Self-investing in stocks is probably better left to the experienced investor. However, a discussion on stocks may be helpful to the beginning investor who is thinking about investing in stock mutual funds or who is considering investing in stocks now (with competent professional advice) or at some future point.

Investment advisers

It is highly recommended that before you get involved in the stock market, you learn the language, functioning, and risks associated with stock investments. Beginning investors who want to invest in individual stocks also need to understand how to carefully select stocks (or utilize the services of a competent investment adviser).

Financial advisers include stockbrokers or registered investment advisers, as well as representatives from financial institutions, financial planners, insurance agents, accountants and attorneys. Only certain types of investment advisers are licensed to give specific investment advice or to buy or sell stocks, however. (For more information, see "Choosing an Investment Adviser" in this Investment Basics series).

Another alternative for beginning investors is to invest in professionally managed stock portfolios via mutual funds. (See the "Mutual Funds" guide sheet in this series.)

Stock as equity

Shares of stock represent partial ownership of a corporation and are often referred to as "equities." Returns on investments in stocks are from stock price appreciation and/or dividends.

Stocks can appreciate in value as profits are earned and future expectations for growth are positive. Stocks can also depreciate in value if the company suffers losses or, in the extreme, goes bankrupt. Dividends may also increase or decrease. Investors' judgements also affect the value of stocks.

Stocks have no maturity or expiration date, nor are there guarantees to repay your investment or to pay dividends. Shareholders share in the fortunes, good and bad, of the company.

Stock values also fluctuate with the general economy, with changes in a company's industry, and with perceived changes in the future of the company. However, if the company thrives and makes a profit, so does the investor.

Stockholders include individual investors and institutional investors (such as managers of pension funds investment companies, and life insurance companies who have large portfolios to invest). Most individual stockholders own a small fraction of a company.

Stockholders may or may not receive a stock certificate as evidence of ownership. Ownership information may be kept on computer files, rather than via printed stock certificates. When printed, a stock certificate can be made out for one share or a number of shares. The owner's name appears on the stock certificate and it is recorded on the stock books of the issuing corporation.

If your certificates are lost or destroyed, you can obtain new ones through the registrar for the corporation. There may be a significant cost to replace them, so stock certificates should be safeguarded. Stock certificates may be held in safekeeping by your stockbroker.

Types of stock

There are two basic types of stock: preferred stock and common stock.

Both preferred and common stockholders have limited liability for the debts of the corporation, up to the amount of their investment.

Preferred stock

Preferred stock, as the name implies, gives the owner superior rights on dividend distribution. Specified dividends must be paid to preferred stockholders before they are paid to common stockholders.
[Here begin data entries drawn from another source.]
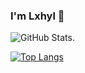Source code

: ### I'm Lxhyl 👋

![GitHub Stats](https://github-readme-stats.vercel.app/api?username=lxhyl&show_icons=true&theme=radical).  

[![Top Langs](https://github-readme-stats.vercel.app/api/top-langs/?username=lxhyl&layout=compact)](https://github.com/anuraghazra/github-readme-stats)



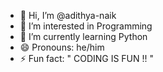 - 👋 Hi, I’m @adithya-naik
- 👀 I’m interested in Programming
- 🌱 I’m currently learning Python
- 😄 Pronouns: he/him
- ⚡ Fun fact: " CODING IS FUN !! "

<!---
adithya-naik/adithya-naik is a ✨ special ✨ repository because its `README.md` (this file) appears on your GitHub profile.
You can click the Preview link to take a look at your changes.
--->
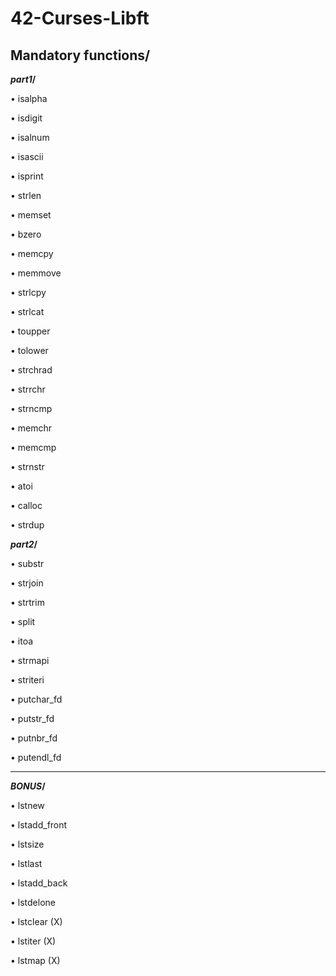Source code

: # 42-Curses-Libft

<h2>Mandatory functions/</h2>

**_part1_/**

• isalpha   

• isdigit

• isalnum

• isascii

• isprint

• strlen

• memset

• bzero

• memcpy

• memmove

• strlcpy

• strlcat

• toupper

• tolower

• strchrad

• strrchr

• strncmp

• memchr

• memcmp

• strnstr

• atoi

• calloc

• strdup


**_part2_/**

• substr

• strjoin

• strtrim

• split

• itoa

• strmapi

• striteri

• putchar_fd

• putstr_fd

• putnbr_fd

• putendl_fd


-------------------------------------------

**_BONUS_/**

• lstnew

• lstadd_front

• lstsize 

• lstlast

• lstadd_back

• lstdelone

• lstclear (X)

• lstiter (X)

• lstmap (X)


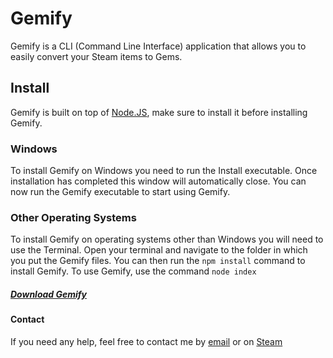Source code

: # Gemify
Gemify is a CLI (Command Line Interface) application that allows you to easily convert your Steam items to Gems.

## Install
Gemify is built on top of [Node.JS](https://nodejs.org/), make sure to install it before installing Gemify.

### Windows
To install Gemify on Windows you need to run the Install executable. Once installation has completed this window will automatically close. You can now run the Gemify executable to start using Gemify.

### Other Operating Systems
To install Gemify on operating systems other than Windows you will need to use the Terminal. Open your terminal and navigate to the folder in which you put the Gemify files. You can then run the `npm install` command to install Gemify. To use Gemify, use the command `node index`

##### [Download Gemify](https://github.com/timvandam/gemify/releases)

#### Contact
If you need any help, feel free to contact me by [email](mailto:timvandamcs@gmail.com) or on [Steam](https://steamcommunity.com/profiles/76561198340449674)
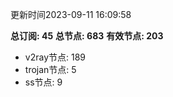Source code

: 更新时间2023-09-11 16:09:58

**总订阅: 45**
**总节点: 683**
**有效节点: 203**
- v2ray节点: 189
- trojan节点: 5
- ss节点: 9
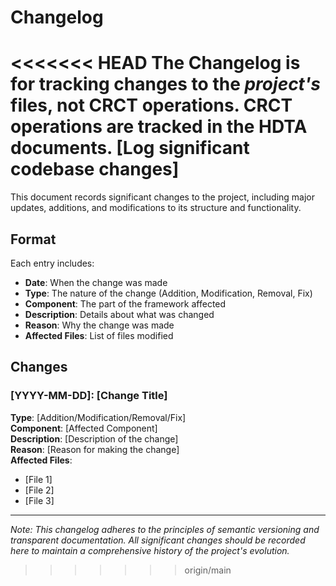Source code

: # Changelog
<<<<<<< HEAD
**The Changelog is for tracking changes to the *project's* files, not CRCT operations. CRCT operations are tracked in the HDTA documents.**
[Log significant codebase changes]
=======

This document records significant changes to the project, including major updates, additions, and modifications to its structure and functionality.

## Format
Each entry includes:
- **Date**: When the change was made
- **Type**: The nature of the change (Addition, Modification, Removal, Fix)
- **Component**: The part of the framework affected
- **Description**: Details about what was changed
- **Reason**: Why the change was made
- **Affected Files**: List of files modified

## Changes

### [YYYY-MM-DD]: [Change Title]

**Type**: [Addition/Modification/Removal/Fix]  
**Component**: [Affected Component]  
**Description**: [Description of the change]  
**Reason**: [Reason for making the change]  
**Affected Files**:
- [File 1]
- [File 2]
- [File 3]

---

*Note: This changelog adheres to the principles of semantic versioning and transparent documentation. All significant changes should be recorded here to maintain a comprehensive history of the project's evolution.*
>>>>>>> origin/main
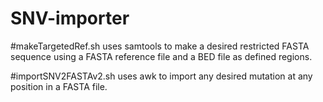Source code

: # SNV-importer
#makeTargetedRef.sh uses samtools to make a desired restricted FASTA sequence using a FASTA reference file and a BED file as defined regions.

#importSNV2FASTAv2.sh uses awk to import any desired mutation at any position in a FASTA file.
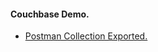 #### Couchbase Demo.

<ul>
	<li>
		<a href="Resources/couchbase-demo.postman_collection.json"> Postman Collection Exported. </a>
	</li>
</ul>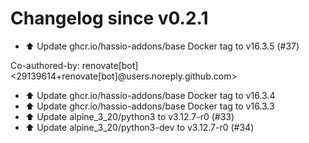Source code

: # Changelog since v0.2.1
- ⬆️ Update ghcr.io/hassio-addons/base Docker tag to v16.3.5 (#37)

Co-authored-by: renovate[bot] <29139614+renovate[bot]@users.noreply.github.com> 
- ⬆️ Update ghcr.io/hassio-addons/base Docker tag to v16.3.4 
- ⬆️ Update ghcr.io/hassio-addons/base Docker tag to v16.3.3 
- ⬆️ Update alpine_3_20/python3 to v3.12.7-r0 (#33) 
- ⬆️ Update alpine_3_20/python3-dev to v3.12.7-r0 (#34) 

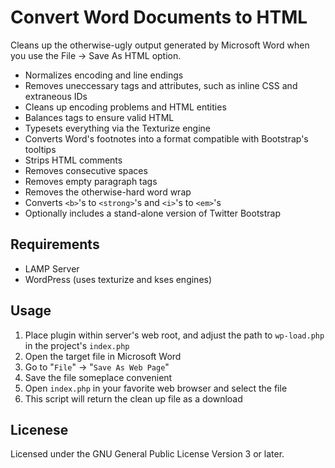 Convert Word Documents to HTML
==============================

Cleans up the otherwise-ugly output generated by Microsoft Word when you use the File -> Save As HTML option.

* Normalizes encoding and line endings
* Removes uneccessary tags and attributes, such as inline CSS and extraneous IDs
* Cleans up encoding problems and HTML entities
* Balances tags to ensure valid HTML
* Typesets everything via the Texturize engine
* Converts Word's footnotes into a format compatible with Bootstrap's tooltips
* Strips HTML comments
* Removes consecutive spaces
* Removes empty paragraph tags
* Removes the otherwise-hard word wrap
* Converts `<b>`'s to `<strong>`'s and `<i>`'s to `<em>`'s
* Optionally includes a stand-alone version of Twitter Bootstrap

Requirements
------------

* LAMP Server
* WordPress (uses texturize and kses engines)

Usage
-----

1. Place plugin within server's web root, and adjust the path to `wp-load.php` in the project's `index.php`
1. Open the target file in Microsoft Word
1. Go to "`File`" -> "`Save As Web Page`"
1. Save the file someplace convenient
1. Open `index.php` in your favorite web browser and select the file
1. This script will return the clean up file as a download

Licenese
--------

Licensed under the GNU General Public License Version 3 or later.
Also, in cases of bankruptcy, preferred stockholders have a prior claim on a company's assets (if there is anything left) after all debts (including bondholders) have been paid.

Preferred stock usually has a fixed dividend rate that is established when the stock is issued. Thus, preferred stockholders are protected somewhat in times of low company profit. On the other hand, in peak performance times, preferred stockholders may receive lower dividends than common stockholders. Also, preferred stockholders do not usually have voting rights in the company.

The major purchasers of preferred stock are corporations, especially insurance companies and pension plans, which receive favorable tax treatment on the preferred dividends they receive from other corporations.

Many companies have issued convertible preferred stock, which is preferred stock that can be converted into (exchanged for) a specified amount of common stock.

Common stock

The vast majority of stock is common stock. Common stock gives its owners a variable rate of return, depending on how well a company does in a given year. After a corporation has paid its expenses and income taxes, and paid dividends to preferred stock shareholders, the remainder of its gross income is earnings on the common stock.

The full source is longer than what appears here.